**WORK TO BE COMPLETED:**
Print out every record exactly as it appears.

**RECORD SET:**

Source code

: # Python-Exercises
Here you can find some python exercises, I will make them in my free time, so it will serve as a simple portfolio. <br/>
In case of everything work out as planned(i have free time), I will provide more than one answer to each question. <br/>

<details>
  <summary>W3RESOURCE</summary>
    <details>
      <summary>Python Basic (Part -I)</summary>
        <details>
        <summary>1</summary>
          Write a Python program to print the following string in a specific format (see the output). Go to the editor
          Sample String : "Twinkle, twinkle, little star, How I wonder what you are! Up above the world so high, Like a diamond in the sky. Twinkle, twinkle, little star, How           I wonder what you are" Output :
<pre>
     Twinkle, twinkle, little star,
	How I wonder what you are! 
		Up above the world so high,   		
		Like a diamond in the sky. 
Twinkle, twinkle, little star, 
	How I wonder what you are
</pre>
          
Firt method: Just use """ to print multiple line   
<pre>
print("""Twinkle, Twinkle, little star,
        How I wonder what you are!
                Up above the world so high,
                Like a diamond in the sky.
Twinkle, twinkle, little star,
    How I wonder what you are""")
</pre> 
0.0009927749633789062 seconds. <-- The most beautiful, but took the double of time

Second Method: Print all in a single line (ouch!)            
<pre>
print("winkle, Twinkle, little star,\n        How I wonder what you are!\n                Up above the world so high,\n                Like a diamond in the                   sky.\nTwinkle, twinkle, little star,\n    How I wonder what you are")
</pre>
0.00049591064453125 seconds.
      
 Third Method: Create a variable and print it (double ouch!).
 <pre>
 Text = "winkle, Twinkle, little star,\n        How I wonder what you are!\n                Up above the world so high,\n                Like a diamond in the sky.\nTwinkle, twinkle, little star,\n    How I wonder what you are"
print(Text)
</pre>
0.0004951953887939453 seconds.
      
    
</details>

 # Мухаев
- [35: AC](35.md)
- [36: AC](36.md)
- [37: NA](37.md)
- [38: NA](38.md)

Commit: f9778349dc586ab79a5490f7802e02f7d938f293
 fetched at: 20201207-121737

**OUTPUT OF THE EXERCISE:**
Source code

: # Python-Exercises
Here you can find some python exercises, I will make them in my free time, so it will serve as a simple portfolio. <br/>
In case of everything work out as planned(i have free time), I will provide more than one answer to each question. <br/>

<details>
  <summary>W3RESOURCE</summary>
    <details>
      <summary>Python Basic (Part -I)</summary>
        <details>
        <summary>1</summary>
          Write a Python program to print the following string in a specific format (see the output). Go to the editor
          Sample String : "Twinkle, twinkle, little star, How I wonder what you are! Up above the world so high, Like a diamond in the sky. Twinkle, twinkle, little star, How           I wonder what you are" Output :
<pre>
     Twinkle, twinkle, little star,
	How I wonder what you are! 
		Up above the world so high,   		
		Like a diamond in the sky. 
Twinkle, twinkle, little star, 
	How I wonder what you are
</pre>
          
Firt method: Just use """ to print multiple line   
<pre>
print("""Twinkle, Twinkle, little star,
        How I wonder what you are!
                Up above the world so high,
                Like a diamond in the sky.
Twinkle, twinkle, little star,
    How I wonder what you are""")
</pre> 
0.0009927749633789062 seconds. <-- The most beautiful, but took the double of time

Second Method: Print all in a single line (ouch!)            
<pre>
print("winkle, Twinkle, little star,\n        How I wonder what you are!\n                Up above the world so high,\n                Like a diamond in the                   sky.\nTwinkle, twinkle, little star,\n    How I wonder what you are")
</pre>
0.00049591064453125 seconds.
      
 Third Method: Create a variable and print it (double ouch!).
 <pre>
 Text = "winkle, Twinkle, little star,\n        How I wonder what you are!\n                Up above the world so high,\n                Like a diamond in the sky.\nTwinkle, twinkle, little star,\n    How I wonder what you are"
print(Text)
</pre>
0.0004951953887939453 seconds.
      
    
</details>

 # Мухаев
- [35: AC](35.md)
- [36: AC](36.md)
- [37: NA](37.md)
- [38: NA](38.md)

Commit: f9778349dc586ab79a5490f7802e02f7d938f293
 fetched at: 20201207-121737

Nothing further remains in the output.